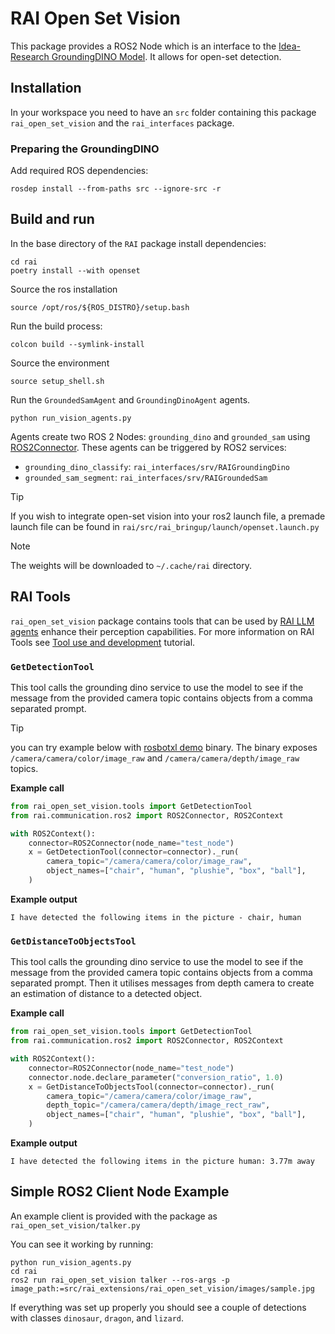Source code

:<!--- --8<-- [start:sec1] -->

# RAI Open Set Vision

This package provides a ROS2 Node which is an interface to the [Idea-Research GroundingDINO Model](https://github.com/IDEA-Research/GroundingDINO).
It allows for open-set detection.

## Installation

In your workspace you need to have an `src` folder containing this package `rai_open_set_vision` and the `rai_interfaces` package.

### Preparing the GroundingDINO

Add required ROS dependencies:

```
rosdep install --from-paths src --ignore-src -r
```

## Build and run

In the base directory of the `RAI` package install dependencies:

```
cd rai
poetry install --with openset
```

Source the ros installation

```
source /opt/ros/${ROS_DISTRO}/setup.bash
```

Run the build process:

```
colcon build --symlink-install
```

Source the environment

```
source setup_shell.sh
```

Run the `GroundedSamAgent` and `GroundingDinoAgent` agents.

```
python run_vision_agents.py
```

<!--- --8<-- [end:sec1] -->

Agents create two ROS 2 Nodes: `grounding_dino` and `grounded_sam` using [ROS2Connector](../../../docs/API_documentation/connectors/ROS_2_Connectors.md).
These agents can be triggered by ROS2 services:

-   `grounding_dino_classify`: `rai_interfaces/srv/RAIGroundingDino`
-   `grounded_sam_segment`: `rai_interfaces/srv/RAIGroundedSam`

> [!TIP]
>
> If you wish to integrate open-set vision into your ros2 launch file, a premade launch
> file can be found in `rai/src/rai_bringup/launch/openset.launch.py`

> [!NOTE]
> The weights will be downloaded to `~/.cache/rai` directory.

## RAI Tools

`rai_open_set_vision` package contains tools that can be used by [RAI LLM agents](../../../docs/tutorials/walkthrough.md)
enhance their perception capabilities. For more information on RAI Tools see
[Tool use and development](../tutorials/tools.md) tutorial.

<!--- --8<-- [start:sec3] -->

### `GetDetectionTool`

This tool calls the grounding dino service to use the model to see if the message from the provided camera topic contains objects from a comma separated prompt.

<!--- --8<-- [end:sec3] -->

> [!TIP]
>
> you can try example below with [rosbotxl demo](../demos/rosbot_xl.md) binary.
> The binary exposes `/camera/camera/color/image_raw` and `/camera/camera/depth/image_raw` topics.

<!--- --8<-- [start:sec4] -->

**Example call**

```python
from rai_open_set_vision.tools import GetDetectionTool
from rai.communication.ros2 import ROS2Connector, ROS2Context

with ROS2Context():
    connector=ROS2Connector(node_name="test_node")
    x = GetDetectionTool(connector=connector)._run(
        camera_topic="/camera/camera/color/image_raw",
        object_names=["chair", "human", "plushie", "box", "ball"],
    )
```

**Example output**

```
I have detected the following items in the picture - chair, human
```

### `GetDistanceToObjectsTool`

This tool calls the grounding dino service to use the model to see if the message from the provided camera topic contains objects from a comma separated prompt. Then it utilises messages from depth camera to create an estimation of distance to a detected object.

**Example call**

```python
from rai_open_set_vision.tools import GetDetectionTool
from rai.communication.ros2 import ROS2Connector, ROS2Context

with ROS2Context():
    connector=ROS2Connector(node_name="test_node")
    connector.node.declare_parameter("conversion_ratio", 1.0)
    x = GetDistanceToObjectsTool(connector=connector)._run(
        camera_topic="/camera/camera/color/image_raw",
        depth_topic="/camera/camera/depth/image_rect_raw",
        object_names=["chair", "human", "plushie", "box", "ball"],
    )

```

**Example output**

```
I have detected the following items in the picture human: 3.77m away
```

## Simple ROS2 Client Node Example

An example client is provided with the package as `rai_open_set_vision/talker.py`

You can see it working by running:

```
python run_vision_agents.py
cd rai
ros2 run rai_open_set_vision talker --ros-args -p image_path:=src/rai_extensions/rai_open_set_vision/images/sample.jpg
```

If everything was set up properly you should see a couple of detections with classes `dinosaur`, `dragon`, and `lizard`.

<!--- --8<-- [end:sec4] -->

* [WHAT TO PRODUCE]:
Show each line in the entries that holds the string "picture".

* [ANSWER BOX]:
I have detected the following items in the picture - chair, human
I have detected the following items in the picture human: 3.77m away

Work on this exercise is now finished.